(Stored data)
=== Begin Enclosure ===

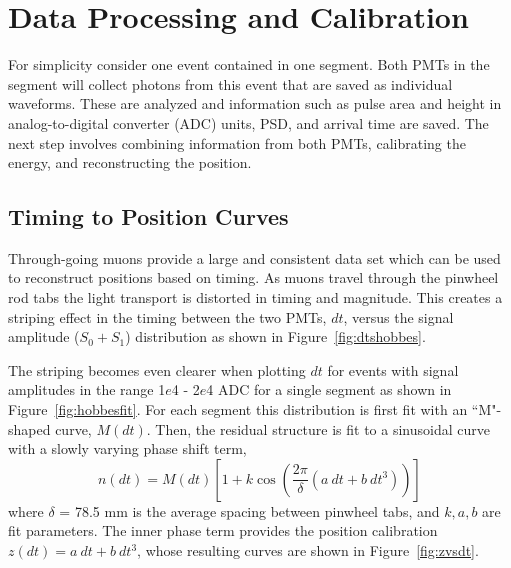 \section{Data Processing and Calibration}

For simplicity consider one event contained in one segment. 
Both PMTs in the segment will collect photons from this event that are saved as individual waveforms. 
These are analyzed and information such as pulse area and height in analog-to-digital converter (ADC) units, PSD, and arrival time are saved. 
The next step involves combining information from both PMTs, calibrating the energy, and reconstructing the position. 


\subsection{Timing to Position Curves}

Through-going muons provide a large and consistent data set which can be used to reconstruct positions based on timing.
As muons travel through the pinwheel rod tabs the light transport is distorted in timing and magnitude. 
This creates a striping effect in the timing between the two PMTs, $dt$, versus the signal amplitude ($S_0 + S_1$) distribution as shown in Figure~\ref{fig:dtshobbes}.

The striping becomes even clearer when plotting $dt$ for events with signal amplitudes in the range  1$e$4 -  2$e$4 ADC for a single segment as shown in Figure~\ref{fig:hobbesfit}.
For each segment this distribution is first fit with an ``M"-shaped curve, $M(dt)$. 
Then, the residual structure is fit to a sinusoidal curve with a slowly varying phase shift term,
\begin{equation}
	n(dt) = M(dt)\left[1 + k\cos\left(\frac{2\pi}{\delta}\left(a~dt + b~dt^3\right)\right)\right]
\end{equation}
where $\delta$ = 78.5 mm is the average spacing between pinwheel tabs, and $k, a, b$ are fit parameters.
The inner phase term provides the position calibration $z(dt) = a~dt + b~dt^3$, whose resulting curves are shown in Figure~\ref{fig:zvsdt}.

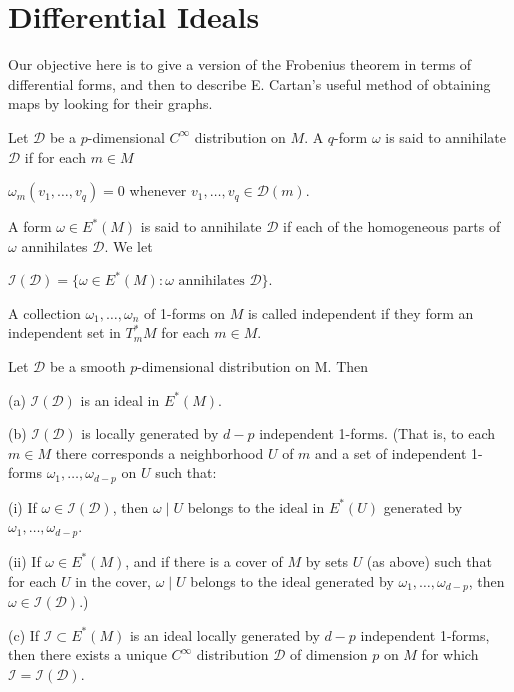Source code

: \section{Differential Ideals}


Our objective here is to give a version of the Frobenius theorem in terms of differential forms, and then to describe E. Cartan's useful method of obtaining maps by looking for their graphs.

\begin{definition}\label{thm:2.26}
Let $\mathcal{D}$ be a $p$-dimensional $C^{\infty}$ distribution on $M$. A $q$-form $\omega$ is said to annihilate $\mathcal{D}$ if for each $m\in M$

$ \omega_m(v_1, \ldots, v_q) = 0 $ whenever  $ v_1, \ldots, v_q \in \mathcal{D}(m) $.

A form  $ \omega \in E^*(M) $ is said to annihilate  $ \mathcal{D} $ if each of the homogeneous parts of  $ \omega $ annihilates  $ \mathcal{D} $. We let

$ \mathcal{I}(\mathcal{D}) = \{\omega \in E^*(M)\colon \omega \text{ annihilates } \mathcal{D}\}. $

\end{definition}

\begin{definition}\label{thm:2.27}
A collection  $ \omega_1, \ldots, \omega_n $ of 1-forms on  $ M $ is called independent if they form an independent set in  $ T_{m}^{*} M $ for each  $ m \in M $.

\end{definition}

\begin{proposition}\label{thm:2.28}
Let $\mathcal{D}$ be a smooth $p$-dimensional distribution on M. Then

(a)  $ \mathcal{I}(\mathcal{D}) $ is an ideal in  $ E^{*}(M) $.

(b) $\mathcal{I}(\mathcal{D})$ is locally generated by $d-p$ independent 1-forms. (That is, to each $m\in M$ there corresponds a neighborhood $U$ of $m$ and a set of independent 1-forms $\omega_{1},\ldots,\omega_{d-p}$ on $U$ such that:

(i) If $\omega \in \mathcal{I}(\mathcal{D})$, then $\omega \mid U$ belongs to the ideal in $E^{*}(U)$ generated by $\omega_1, \ldots, \omega_{d-p}$.

(ii) If $\omega \in E^*(M)$, and if there is a cover of $M$ by sets $U$ (as above) such that for each $U$ in the cover, $\omega \mid U$ belongs to the ideal generated by $\omega_1, \ldots, \omega_{d-p}$, then $\omega \in \mathcal{I}(\mathcal{D})$.)

(c) If $\mathcal{I} \subset E^{*}(M)$ is an ideal locally generated by $d - p$ independent 1-forms, then there exists a unique $C^{\infty}$ distribution $\mathcal{D}$ of dimension $p$ on $M$ for which $\mathcal{I} = \mathcal{I}(\mathcal{D})$.

\end{proposition}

=== End Enclosure ===

Transcribe all of the records above exactly; no image should appear in what you write.

 \section{Data Processing and Calibration}

For simplicity consider one event contained in one segment. 
Both PMTs in the segment will collect photons from this event that are saved as individual waveforms. 
These are analyzed and information such as pulse area and height in analog-to-digital converter (ADC) units, PSD, and arrival time are saved. 
The next step involves combining information from both PMTs, calibrating the energy, and reconstructing the position. 


\subsection{Timing to Position Curves}

Through-going muons provide a large and consistent data set which can be used to reconstruct positions based on timing.
As muons travel through the pinwheel rod tabs the light transport is distorted in timing and magnitude. 
This creates a striping effect in the timing between the two PMTs, $dt$, versus the signal amplitude ($S_0 + S_1$) distribution as shown in Figure~\ref{fig:dtshobbes}.

The striping becomes even clearer when plotting $dt$ for events with signal amplitudes in the range  1$e$4 -  2$e$4 ADC for a single segment as shown in Figure~\ref{fig:hobbesfit}.
For each segment this distribution is first fit with an ``M"-shaped curve, $M(dt)$. 
Then, the residual structure is fit to a sinusoidal curve with a slowly varying phase shift term,
\begin{equation}
	n(dt) = M(dt)\left[1 + k\cos\left(\frac{2\pi}{\delta}\left(a~dt + b~dt^3\right)\right)\right]
\end{equation}
where $\delta$ = 78.5 mm is the average spacing between pinwheel tabs, and $k, a, b$ are fit parameters.
The inner phase term provides the position calibration $z(dt) = a~dt + b~dt^3$, whose resulting curves are shown in Figure~\ref{fig:zvsdt}.

Source code

: \section{Differential Ideals}


Our objective here is to give a version of the Frobenius theorem in terms of differential forms, and then to describe E. Cartan's useful method of obtaining maps by looking for their graphs.

\begin{definition}\label{thm:2.26}
Let $\mathcal{D}$ be a $p$-dimensional $C^{\infty}$ distribution on $M$. A $q$-form $\omega$ is said to annihilate $\mathcal{D}$ if for each $m\in M$

$ \omega_m(v_1, \ldots, v_q) = 0 $ whenever  $ v_1, \ldots, v_q \in \mathcal{D}(m) $.

A form  $ \omega \in E^*(M) $ is said to annihilate  $ \mathcal{D} $ if each of the homogeneous parts of  $ \omega $ annihilates  $ \mathcal{D} $. We let

$ \mathcal{I}(\mathcal{D}) = \{\omega \in E^*(M)\colon \omega \text{ annihilates } \mathcal{D}\}. $

\end{definition}

\begin{definition}\label{thm:2.27}
A collection  $ \omega_1, \ldots, \omega_n $ of 1-forms on  $ M $ is called independent if they form an independent set in  $ T_{m}^{*} M $ for each  $ m \in M $.

\end{definition}

\begin{proposition}\label{thm:2.28}
Let $\mathcal{D}$ be a smooth $p$-dimensional distribution on M. Then

(a)  $ \mathcal{I}(\mathcal{D}) $ is an ideal in  $ E^{*}(M) $.

(b) $\mathcal{I}(\mathcal{D})$ is locally generated by $d-p$ independent 1-forms. (That is, to each $m\in M$ there corresponds a neighborhood $U$ of $m$ and a set of independent 1-forms $\omega_{1},\ldots,\omega_{d-p}$ on $U$ such that:

(i) If $\omega \in \mathcal{I}(\mathcal{D})$, then $\omega \mid U$ belongs to the ideal in $E^{*}(U)$ generated by $\omega_1, \ldots, \omega_{d-p}$.

(ii) If $\omega \in E^*(M)$, and if there is a cover of $M$ by sets $U$ (as above) such that for each $U$ in the cover, $\omega \mid U$ belongs to the ideal generated by $\omega_1, \ldots, \omega_{d-p}$, then $\omega \in \mathcal{I}(\mathcal{D})$.)

(c) If $\mathcal{I} \subset E^{*}(M)$ is an ideal locally generated by $d - p$ independent 1-forms, then there exists a unique $C^{\infty}$ distribution $\mathcal{D}$ of dimension $p$ on $M$ for which $\mathcal{I} = \mathcal{I}(\mathcal{D})$.

\end{proposition}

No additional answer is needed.